When we first walked into this little village, not quite a week ago, and once the initial turbulence behind us, we were surprised by not just how small it was, but how devoid of ... pretty much anything. We had a bite to eat at what seemed to be the main / only bar in town, noticed the indefinitely closed pastry shop, and made friends with the fact that for anything else, we would find our way to either Pisa or Lucca, a few kilometers away. Not a bad plan anyway.
In the last few days, we have walked into the breathtakingly beautiful hills, stood in awe of the 851 year old church, had a couple of snacks at the little bar, shopped at the three-stalls weekly market, and settled into enjoying the sparsity and simplicity of our surroundings.
But day by day, something new would catch our eyes and ears. First, the elementary school, with all its boisterous kiddos. Then, the post office and what may be a bank machine attached to it. Men, talking loudly with each other in the street at lunch time - and doing a whole lot of affectionate touching.
Yesterday, we noticed what we thought could be a small grocery store.
This morning, on the lookout for some olive oil, we made our way to that potential little store and discovered that indeed it was a grocery store! Quite well stocked, too. A bag full of very fresh vegetables and some toilet paper later, we took a new street on the way home and found ... another grocery store. Super friendly shopkeepers, the biggest pears I have ever seen, some local wine, freshly brined olives, and off we went.

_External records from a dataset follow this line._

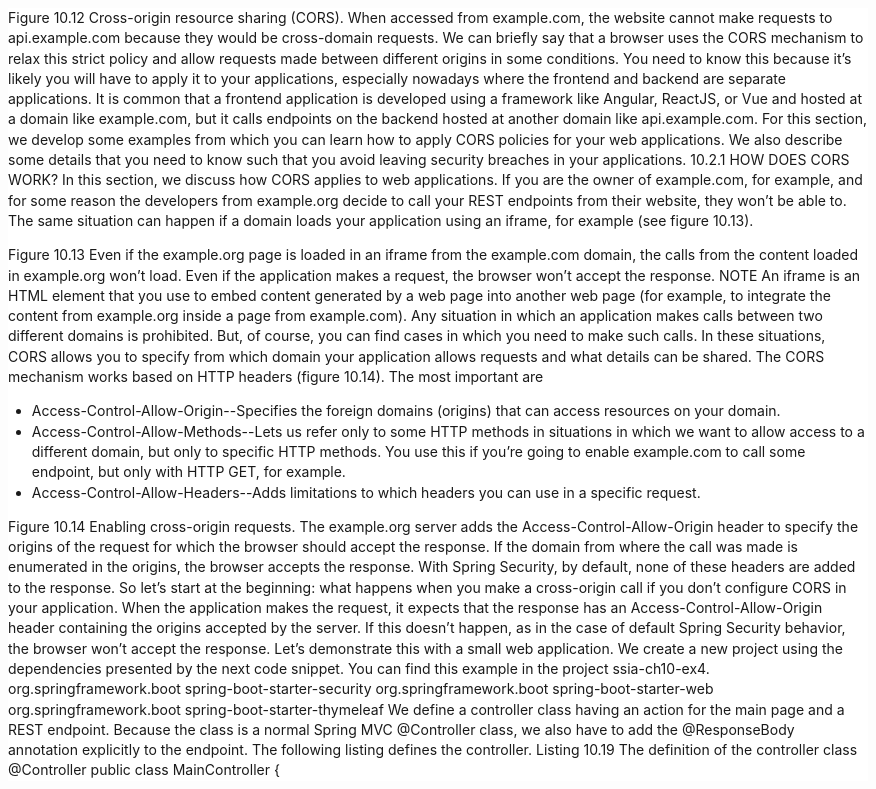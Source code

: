 Figure 10.12 Cross-origin resource sharing (CORS). When accessed from example.com, the website cannot make requests to api.example.com because they would be cross-domain requests.
We can briefly say that a browser uses the CORS mechanism to relax this strict policy and allow requests made between different origins in some conditions. You need to know this because it’s likely you will have to apply it to your applications, especially nowadays where the frontend and backend are separate applications. It is common that a frontend application is developed using a framework like Angular, ReactJS, or Vue and hosted at a domain like example.com, but it calls endpoints on the backend hosted at another domain like api.example.com. For this section, we develop some examples from which you can learn how to apply CORS policies for your web applications. We also describe some details that you need to know such that you avoid leaving security breaches in your applications.
10.2.1 HOW DOES CORS WORK?
In this section, we discuss how CORS applies to web applications. If you are the owner of example.com, for example, and for some reason the developers from example.org decide to call your REST endpoints from their website, they won’t be able to. The same situation can happen if a domain loads your application using an iframe, for example (see figure 10.13).
 
Figure 10.13 Even if the example.org page is loaded in an iframe from the example.com domain, the calls from the content loaded in example.org won’t load. Even if the application makes a request, the browser won’t accept the response.
NOTE An iframe is an HTML element that you use to embed content generated by a web page into another web page (for example, to integrate the content from example.org inside a page from example.com).
Any situation in which an application makes calls between two different domains is prohibited. But, of course, you can find cases in which you need to make such calls. In these situations, CORS allows you to specify from which domain your application allows requests and what details can be shared. The CORS mechanism works based on HTTP headers (figure 10.14). The most important are
- Access-Control-Allow-Origin--Specifies the foreign domains (origins) that can access resources on your domain.
- Access-Control-Allow-Methods--Lets us refer only to some HTTP methods in situations in which we want to allow access to a different domain, but only to specific HTTP methods. You use this if you’re going to enable example.com to call some endpoint, but only with HTTP GET, for example.
- Access-Control-Allow-Headers--Adds limitations to which headers you can use in a specific request.
 
Figure 10.14 Enabling cross-origin requests. The example.org server adds the Access-Control-Allow-Origin header to specify the origins of the request for which the browser should accept the response. If the domain from where the call was made is enumerated in the origins, the browser accepts the response.
With Spring Security, by default, none of these headers are added to the response. So let’s start at the beginning: what happens when you make a cross-origin call if you don’t configure CORS in your application. When the application makes the request, it expects that the response has an Access-Control-Allow-Origin header containing the origins accepted by the server. If this doesn’t happen, as in the case of default Spring Security behavior, the browser won’t accept the response. Let’s demonstrate this with a small web application. We create a new project using the dependencies presented by the next code snippet. You can find this example in the project ssia-ch10-ex4.
<dependency>
  <groupId>org.springframework.boot</groupId>
  <artifactId>spring-boot-starter-security</artifactId>
</dependency>
<dependency>
  <groupId>org.springframework.boot</groupId>
  <artifactId>spring-boot-starter-web</artifactId>
</dependency>
<dependency>
  <groupId>org.springframework.boot</groupId>
  <artifactId>spring-boot-starter-thymeleaf</artifactId>
</dependency>
We define a controller class having an action for the main page and a REST endpoint. Because the class is a normal Spring MVC @Controller class, we also have to add the @ResponseBody annotation explicitly to the endpoint. The following listing defines the controller.
Listing 10.19 The definition of the controller class
@Controller
public class MainController {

Continuing up that new-to-us street, we found ourselves right in front of a church we had never seen (I think that's the third of fourth one in the village) and briefly stepped into its sacredness.
There is a deepening. Something that had we only passed by for a night or two, we may never have been able to experience. Something which may be only available to us because we would have been fine without it, and were able to relax into what was. Something beautiful and which feels like a privilege.
It reminds me of relationships with people, and of how it takes time to get the full flavor of them. How letting go of how we think they should be may allow us a deeper vista into what actually is, too.